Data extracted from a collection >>
%%

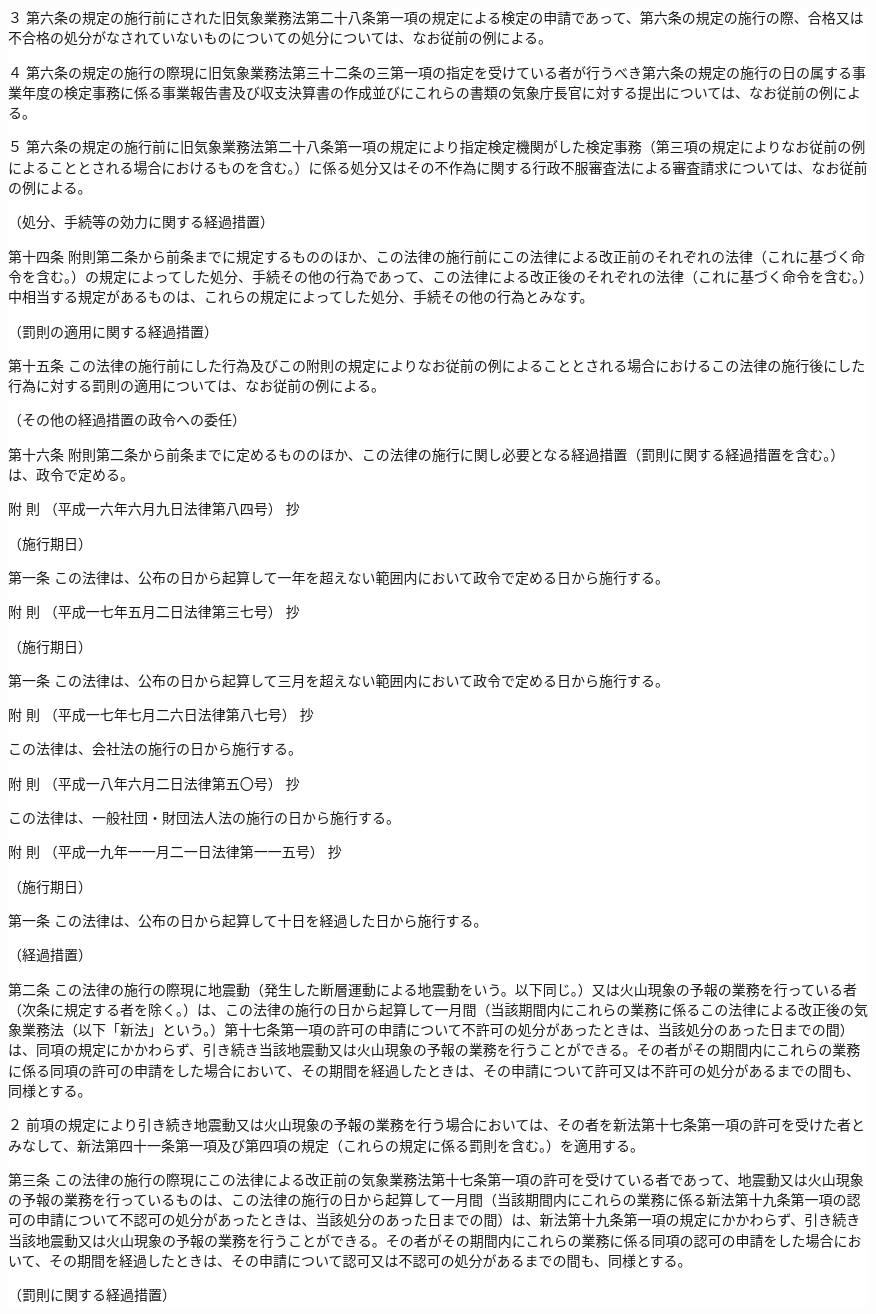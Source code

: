 ３ 第六条の規定の施行前にされた旧気象業務法第二十八条第一項の規定による検定の申請であって、第六条の規定の施行の際、合格又は不合格の処分がなされていないものについての処分については、なお従前の例による。

４ 第六条の規定の施行の際現に旧気象業務法第三十二条の三第一項の指定を受けている者が行うべき第六条の規定の施行の日の属する事業年度の検定事務に係る事業報告書及び収支決算書の作成並びにこれらの書類の気象庁長官に対する提出については、なお従前の例による。

５ 第六条の規定の施行前に旧気象業務法第二十八条第一項の規定により指定検定機関がした検定事務（第三項の規定によりなお従前の例によることとされる場合におけるものを含む。）に係る処分又はその不作為に関する行政不服審査法による審査請求については、なお従前の例による。

（処分、手続等の効力に関する経過措置）

第十四条 附則第二条から前条までに規定するもののほか、この法律の施行前にこの法律による改正前のそれぞれの法律（これに基づく命令を含む。）の規定によってした処分、手続その他の行為であって、この法律による改正後のそれぞれの法律（これに基づく命令を含む。）中相当する規定があるものは、これらの規定によってした処分、手続その他の行為とみなす。

（罰則の適用に関する経過措置）

第十五条 この法律の施行前にした行為及びこの附則の規定によりなお従前の例によることとされる場合におけるこの法律の施行後にした行為に対する罰則の適用については、なお従前の例による。

（その他の経過措置の政令への委任）

第十六条 附則第二条から前条までに定めるもののほか、この法律の施行に関し必要となる経過措置（罰則に関する経過措置を含む。）は、政令で定める。

附 則 （平成一六年六月九日法律第八四号） 抄

（施行期日）

第一条 この法律は、公布の日から起算して一年を超えない範囲内において政令で定める日から施行する。

附 則 （平成一七年五月二日法律第三七号） 抄

（施行期日）

第一条 この法律は、公布の日から起算して三月を超えない範囲内において政令で定める日から施行する。

附 則 （平成一七年七月二六日法律第八七号） 抄

この法律は、会社法の施行の日から施行する。

附 則 （平成一八年六月二日法律第五〇号） 抄

この法律は、一般社団・財団法人法の施行の日から施行する。

附 則 （平成一九年一一月二一日法律第一一五号） 抄

（施行期日）

第一条 この法律は、公布の日から起算して十日を経過した日から施行する。

（経過措置）

第二条 この法律の施行の際現に地震動（発生した断層運動による地震動をいう。以下同じ。）又は火山現象の予報の業務を行っている者（次条に規定する者を除く。）は、この法律の施行の日から起算して一月間（当該期間内にこれらの業務に係るこの法律による改正後の気象業務法（以下「新法」という。）第十七条第一項の許可の申請について不許可の処分があったときは、当該処分のあった日までの間）は、同項の規定にかかわらず、引き続き当該地震動又は火山現象の予報の業務を行うことができる。その者がその期間内にこれらの業務に係る同項の許可の申請をした場合において、その期間を経過したときは、その申請について許可又は不許可の処分があるまでの間も、同様とする。

２ 前項の規定により引き続き地震動又は火山現象の予報の業務を行う場合においては、その者を新法第十七条第一項の許可を受けた者とみなして、新法第四十一条第一項及び第四項の規定（これらの規定に係る罰則を含む。）を適用する。

第三条 この法律の施行の際現にこの法律による改正前の気象業務法第十七条第一項の許可を受けている者であって、地震動又は火山現象の予報の業務を行っているものは、この法律の施行の日から起算して一月間（当該期間内にこれらの業務に係る新法第十九条第一項の認可の申請について不認可の処分があったときは、当該処分のあった日までの間）は、新法第十九条第一項の規定にかかわらず、引き続き当該地震動又は火山現象の予報の業務を行うことができる。その者がその期間内にこれらの業務に係る同項の認可の申請をした場合において、その期間を経過したときは、その申請について認可又は不認可の処分があるまでの間も、同様とする。

（罰則に関する経過措置）
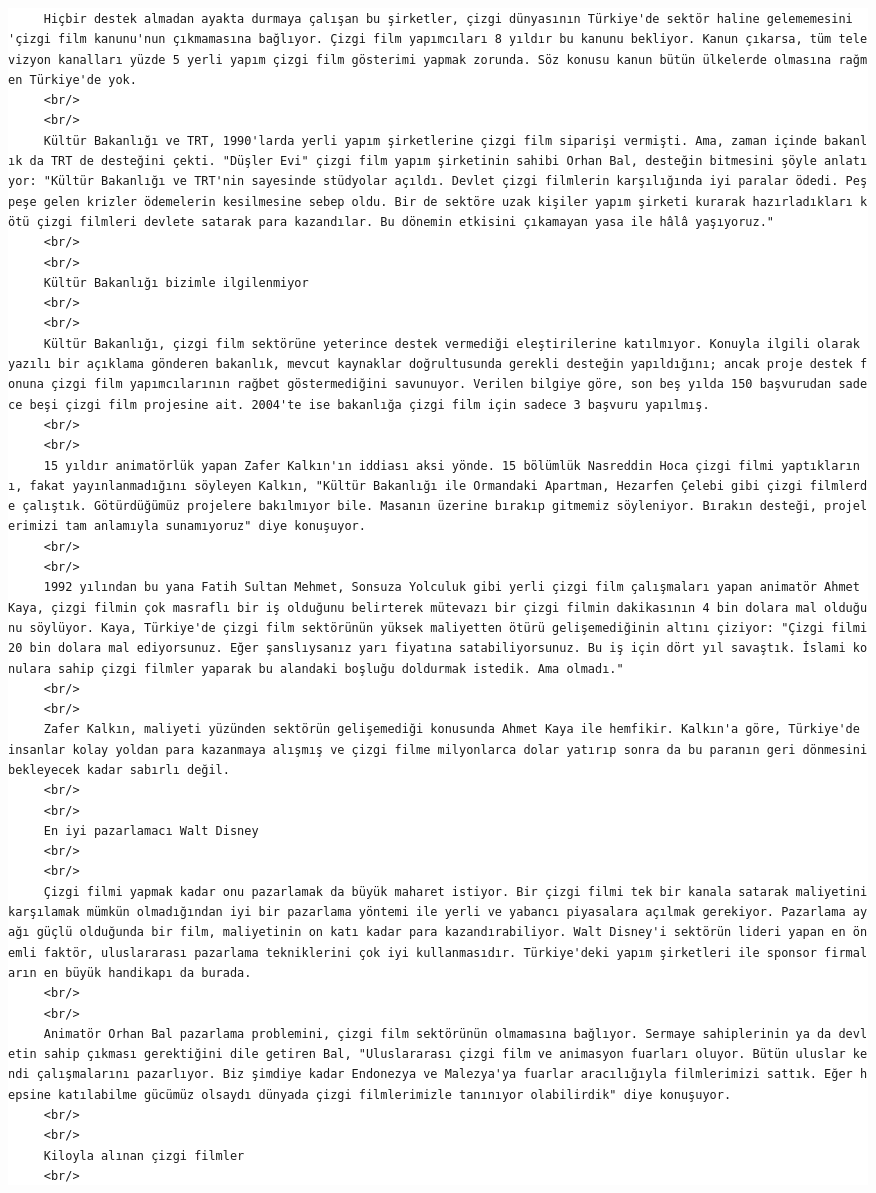          Hiçbir destek almadan ayakta durmaya çalışan bu şirketler, çizgi dünyasının Türkiye'de sektör haline gelememesini 'çizgi film kanunu'nun çıkmamasına bağlıyor. Çizgi film yapımcıları 8 yıldır bu kanunu bekliyor. Kanun çıkarsa, tüm televizyon kanalları yüzde 5 yerli yapım çizgi film gösterimi yapmak zorunda. Söz konusu kanun bütün ülkelerde olmasına rağmen Türkiye'de yok.
         <br/>
         <br/>
         Kültür Bakanlığı ve TRT, 1990'larda yerli yapım şirketlerine çizgi film siparişi vermişti. Ama, zaman içinde bakanlık da TRT de desteğini çekti. "Düşler Evi" çizgi film yapım şirketinin sahibi Orhan Bal, desteğin bitmesini şöyle anlatıyor: "Kültür Bakanlığı ve TRT'nin sayesinde stüdyolar açıldı. Devlet çizgi filmlerin karşılığında iyi paralar ödedi. Peşpeşe gelen krizler ödemelerin kesilmesine sebep oldu. Bir de sektöre uzak kişiler yapım şirketi kurarak hazırladıkları kötü çizgi filmleri devlete satarak para kazandılar. Bu dönemin etkisini çıkamayan yasa ile hâlâ yaşıyoruz."
         <br/>
         <br/>
         Kültür Bakanlığı bizimle ilgilenmiyor
         <br/>
         <br/>
         Kültür Bakanlığı, çizgi film sektörüne yeterince destek vermediği eleştirilerine katılmıyor. Konuyla ilgili olarak yazılı bir açıklama gönderen bakanlık, mevcut kaynaklar doğrultusunda gerekli desteğin yapıldığını; ancak proje destek fonuna çizgi film yapımcılarının rağbet göstermediğini savunuyor. Verilen bilgiye göre, son beş yılda 150 başvurudan sadece beşi çizgi film projesine ait. 2004'te ise bakanlığa çizgi film için sadece 3 başvuru yapılmış.
         <br/>
         <br/>
         15 yıldır animatörlük yapan Zafer Kalkın'ın iddiası aksi yönde. 15 bölümlük Nasreddin Hoca çizgi filmi yaptıklarını, fakat yayınlanmadığını söyleyen Kalkın, "Kültür Bakanlığı ile Ormandaki Apartman, Hezarfen Çelebi gibi çizgi filmlerde çalıştık. Götürdüğümüz projelere bakılmıyor bile. Masanın üzerine bırakıp gitmemiz söyleniyor. Bırakın desteği, projelerimizi tam anlamıyla sunamıyoruz" diye konuşuyor.
         <br/>
         <br/>
         1992 yılından bu yana Fatih Sultan Mehmet, Sonsuza Yolculuk gibi yerli çizgi film çalışmaları yapan animatör Ahmet Kaya, çizgi filmin çok masraflı bir iş olduğunu belirterek mütevazı bir çizgi filmin dakikasının 4 bin dolara mal olduğunu söylüyor. Kaya, Türkiye'de çizgi film sektörünün yüksek maliyetten ötürü gelişemediğinin altını çiziyor: "Çizgi filmi 20 bin dolara mal ediyorsunuz. Eğer şanslıysanız yarı fiyatına satabiliyorsunuz. Bu iş için dört yıl savaştık. İslami konulara sahip çizgi filmler yaparak bu alandaki boşluğu doldurmak istedik. Ama olmadı."
         <br/>
         <br/>
         Zafer Kalkın, maliyeti yüzünden sektörün gelişemediği konusunda Ahmet Kaya ile hemfikir. Kalkın'a göre, Türkiye'de insanlar kolay yoldan para kazanmaya alışmış ve çizgi filme milyonlarca dolar yatırıp sonra da bu paranın geri dönmesini bekleyecek kadar sabırlı değil.
         <br/>
         <br/>
         En iyi pazarlamacı Walt Disney
         <br/>
         <br/>
         Çizgi filmi yapmak kadar onu pazarlamak da büyük maharet istiyor. Bir çizgi filmi tek bir kanala satarak maliyetini karşılamak mümkün olmadığından iyi bir pazarlama yöntemi ile yerli ve yabancı piyasalara açılmak gerekiyor. Pazarlama ayağı güçlü olduğunda bir film, maliyetinin on katı kadar para kazandırabiliyor. Walt Disney'i sektörün lideri yapan en önemli faktör, uluslararası pazarlama tekniklerini çok iyi kullanmasıdır. Türkiye'deki yapım şirketleri ile sponsor firmaların en büyük handikapı da burada.
         <br/>
         <br/>
         Animatör Orhan Bal pazarlama problemini, çizgi film sektörünün olmamasına bağlıyor. Sermaye sahiplerinin ya da devletin sahip çıkması gerektiğini dile getiren Bal, "Uluslararası çizgi film ve animasyon fuarları oluyor. Bütün uluslar kendi çalışmalarını pazarlıyor. Biz şimdiye kadar Endonezya ve Malezya'ya fuarlar aracılığıyla filmlerimizi sattık. Eğer hepsine katılabilme gücümüz olsaydı dünyada çizgi filmlerimizle tanınıyor olabilirdik" diye konuşuyor.
         <br/>
         <br/>
         Kiloyla alınan çizgi filmler
         <br/>
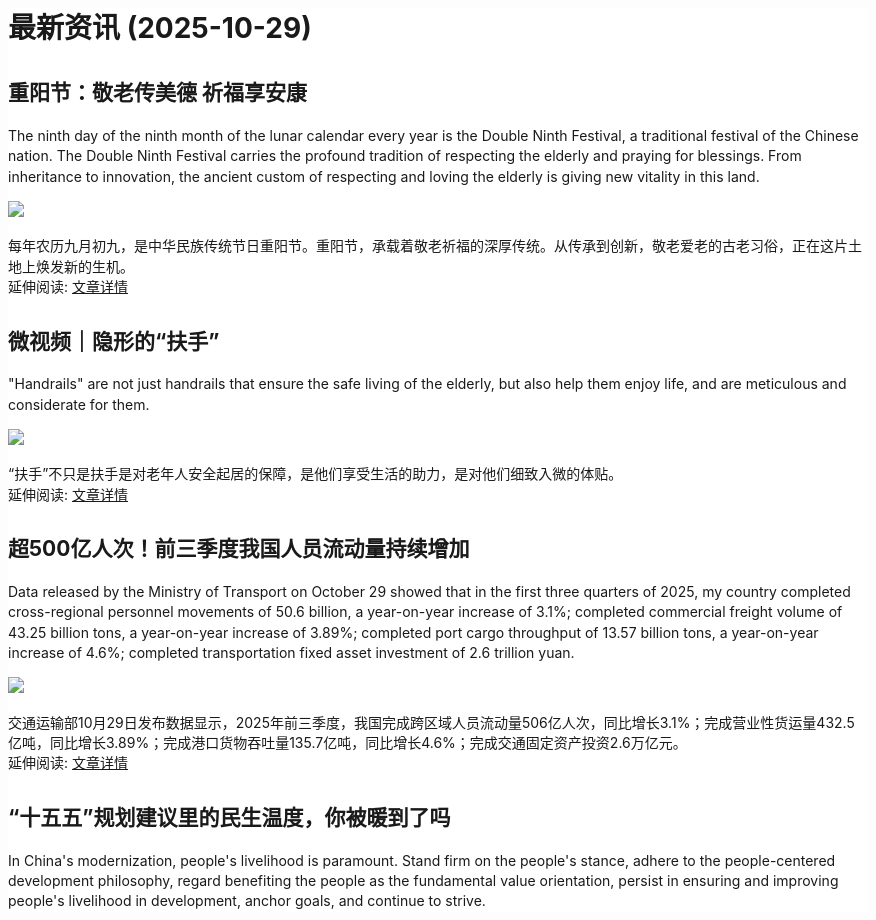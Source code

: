 # 最新资讯 (2025-10-29) 
## 重阳节：敬老传美德 祈福享安康   
The ninth day of the ninth month of the lunar calendar every year is the Double Ninth Festival, a traditional festival of the Chinese nation. The Double Ninth Festival carries the profound tradition of respecting the elderly and praying for blessings. From inheritance to innovation, the ancient custom of respecting and loving the elderly is giving new vitality in this land.   

<img src="https://p1.img.cctvpic.com/photoworkspace/2025/10/29/2025102920533030716.jpg" />   

每年农历九月初九，是中华民族传统节日重阳节。重阳节，承载着敬老祈福的深厚传统。从传承到创新，敬老爱老的古老习俗，正在这片土地上焕发新的生机。   
延伸阅读: [文章详情](https://news.cctv.com/2025/10/29/ARTIK1f6wYEx1GgFiuIah70B251029.shtml)   

<qrcode title="重阳节：敬老传美德 祈福享安康" image="https://p1.img.cctvpic.com/photoworkspace/2025/10/29/2025102920533030716.jpg" />   

## 微视频｜隐形的“扶手”   
"Handrails" are not just handrails that ensure the safe living of the elderly, but also help them enjoy life, and are meticulous and considerate for them.   

<img src="https://p3.img.cctvpic.com/photoworkspace/2025/10/29/2025102920545768003.jfif" />   

“扶手”不只是扶手是对老年人安全起居的保障，是他们享受生活的助力，是对他们细致入微的体贴。   
延伸阅读: [文章详情](https://news.cctv.com/2025/10/29/ARTIM0ug8tHw9ajJopxBy5Il251029.shtml)   

<qrcode title="微视频｜隐形的“扶手”" image="https://p3.img.cctvpic.com/photoworkspace/2025/10/29/2025102920545768003.jfif" />   

## 超500亿人次！前三季度我国人员流动量持续增加   
Data released by the Ministry of Transport on October 29 showed that in the first three quarters of 2025, my country completed cross-regional personnel movements of 50.6 billion, a year-on-year increase of 3.1%; completed commercial freight volume of 43.25 billion tons, a year-on-year increase of 3.89%; completed port cargo throughput of 13.57 billion tons, a year-on-year increase of 4.6%; completed transportation fixed asset investment of 2.6 trillion yuan.   

<img src="https://p1.img.cctvpic.com/photoworkspace/2025/10/29/2025102920514017595.jpg" />   

交通运输部10月29日发布数据显示，2025年前三季度，我国完成跨区域人员流动量506亿人次，同比增长3.1%；完成营业性货运量432.5亿吨，同比增长3.89%；完成港口货物吞吐量135.7亿吨，同比增长4.6%；完成交通固定资产投资2.6万亿元。   
延伸阅读: [文章详情](https://news.cctv.com/2025/10/29/ARTIkne4Ooi4gNmUTbPEytiC251029.shtml)   

<qrcode title="超500亿人次！前三季度我国人员流动量持续增加" image="https://p1.img.cctvpic.com/photoworkspace/2025/10/29/2025102920514017595.jpg" />   

## “十五五”规划建议里的民生温度，你被暖到了吗   
In China's modernization, people's livelihood is paramount. Stand firm on the people's stance, adhere to the people-centered development philosophy, regard benefiting the people as the fundamental value orientation, persist in ensuring and improving people's livelihood in development, anchor goals, and continue to strive.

%%

Task statement >> For the word "image", count the lines of the data that contain it and state only that count.

Answer area >> 3